1. $x_0$ exists
First note that $y'''(x)$ is increasing$^{[1]}$. It is also easy to see that $y'(0)=y''(0)=0$ but $y'''(0)=2$$^{[2]}$, so by Taylor's theorem$^{[3]}$,
$$
y(x)=\frac{x^3}{6}y'''(c)\ge \frac{x^3}{3},\qquad (*)
$$
for all $x>0$ such that $y$ is defined. Choose one such $x=\epsilon>0$. Then if $x>\epsilon$, we get
$$
y'(x)\ge \epsilon^2+y(x)^2,
$$
which, since $y(\epsilon)>0$, implies $y(x)\to\infty$ as $x\to x_0<\infty$ for some $x_0>\epsilon$.
Edits:
$[1]$: Since $y'(x)=x^2+y(x)^2\ge 0$, $y$ is increasing. Since $y\ge 0$ and $x\ge 0$, we have $y''(x)=2x+2y(x)y'(x)\ge 0$, so $y'$ is also increasing. In a similar way, we deduce that $y'''(x)\ge 0$ and $y^{(4)}(x)\ge 0$.

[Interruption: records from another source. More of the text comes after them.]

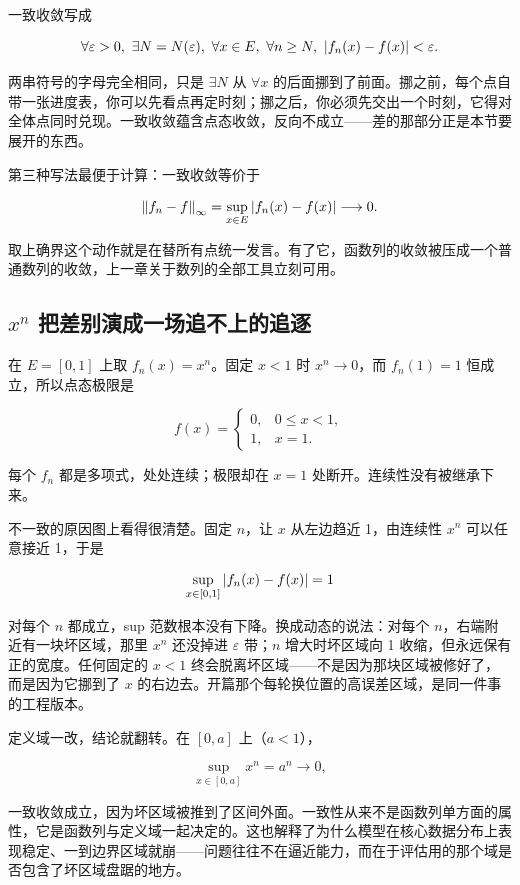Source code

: 一致收敛写成

\[
\forall\varepsilon>0,\ \exists N=N(\varepsilon),\ \forall x\in E,\ \forall n\ge N,\ \abs{f_n(x)-f(x)}<\varepsilon.
\]

两串符号的字母完全相同，只是 \(\exists N\) 从 \(\forall x\) 的后面挪到了前面。挪之前，每个点自带一张进度表，你可以先看点再定时刻；挪之后，你必须先交出一个时刻，它得对全体点同时兑现。一致收敛蕴含点态收敛，反向不成立——差的那部分正是本节要展开的东西。

第三种写法最便于计算：一致收敛等价于

\[
\norm{f_n-f}_\infty = \sup_{x\in E}\abs{f_n(x)-f(x)} \longrightarrow 0.
\]

取上确界这个动作就是在替所有点统一发言。有了它，函数列的收敛被压成一个普通数列的收敛，上一章关于数列的全部工具立刻可用。

\subsection{\(x^n\) 把差别演成一场追不上的追逐}

在 \(E=[0,1]\) 上取 \(f_n(x)=x^n\)。固定 \(x<1\) 时 \(x^n\to0\)，而 \(f_n(1)=1\) 恒成立，所以点态极限是

\[
f(x)=
\begin{cases}
0, & 0\le x<1,\\[2pt]
1, & x=1.
\end{cases}
\]

每个 \(f_n\) 都是多项式，处处连续；极限却在 \(x=1\) 处断开。连续性没有被继承下来。

不一致的原因图上看得很清楚。固定 \(n\)，让 \(x\) 从左边趋近 1，由连续性 \(x^n\) 可以任意接近 1，于是

\[
\sup_{x\in[0,1]}\abs{f_n(x)-f(x)} = 1
\]

对每个 \(n\) 都成立，sup 范数根本没有下降。换成动态的说法：对每个 \(n\)，右端附近有一块坏区域，那里 \(x^n\) 还没掉进 \(\varepsilon\) 带；\(n\) 增大时坏区域向 1 收缩，但永远保有正的宽度。任何固定的 \(x<1\) 终会脱离坏区域——不是因为那块区域被修好了，而是因为它挪到了 \(x\) 的右边去。开篇那个每轮换位置的高误差区域，是同一件事的工程版本。

定义域一改，结论就翻转。在 \([0,a]\) 上（\(a<1\)），

\[
\sup_{x\in[0,a]} x^n = a^n \to 0,
\]

一致收敛成立，因为坏区域被推到了区间外面。一致性从来不是函数列单方面的属性，它是函数列与定义域一起决定的。这也解释了为什么模型在核心数据分布上表现稳定、一到边界区域就崩——问题往往不在逼近能力，而在于评估用的那个域是否包含了坏区域盘踞的地方。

$[2]$: Since $y(0)=0$, we have $y'(0)=0$. Therefore, $y''(0)=2x+2y(x)y'(x)|_{x=0}=0$. On the other hand, $y'''(0)=2+2y'(x)^2+2y(x)y''(x)|_{x=0}=2$.
$[3]$: First note that $y$ is smooth. Indeed, since $y$ is continuous and $y'(x)=x^2+y(x)^2$, we see that $y'(x)$ is continuous. Since $y''(x)=2x+2y(x)y'(x)$ and the right hand side is continuous, so is $y''$. In a similar way, all derivatives of $y$ are continuous. Since $y$ is smooth, Taylor's theorem can be applied:
$$
y(x)=y(0)+xy'(0)+\frac{1}{2}x^2y''(0)+\frac{1}{6}x^3 y'''(c),\qquad x>0,
$$
where $c\in(0,x)$. But the first three terms are zero by [2], so (*) holds.
2. Lower bound:
Since a finite $x_0>0$ exists, we get
$$
y'(x)\le x_0^2+y(x)^2,
$$
which, since $y(0)=0$, implies
$$
y(x)\le x_0 \tan (x_0\,x).
$$
If it were true that $x_0^2<\pi/2$, then $y(x_0)<\infty$, so $x_0\ge\sqrt{\pi/2}=:z$.
3. Upper bound
For $x>z$, where $z$ is the lower bound, we have
$$
y'(x)\ge z^2+y(x)^2,
$$
which implies
$$
y(x)\ge z\,\tan z(x+c),
$$
where
$$
c=-z+\frac{1}{z}\arctan\frac{y(z)}{z}\ge-z+\frac{1}{z}\arctan\frac{z^2}{3}
$$
by inequality (*). Let
$$
\zeta=\frac{\pi}{2z}-c\le \frac{\pi}{2z}+z-\frac{1}{z}\arctan\frac{z^2}{3}\approx 2.12.
$$
Then $y(\zeta)$ does not exist, so $x_0<\zeta$. Note that $z\approx 1.25$.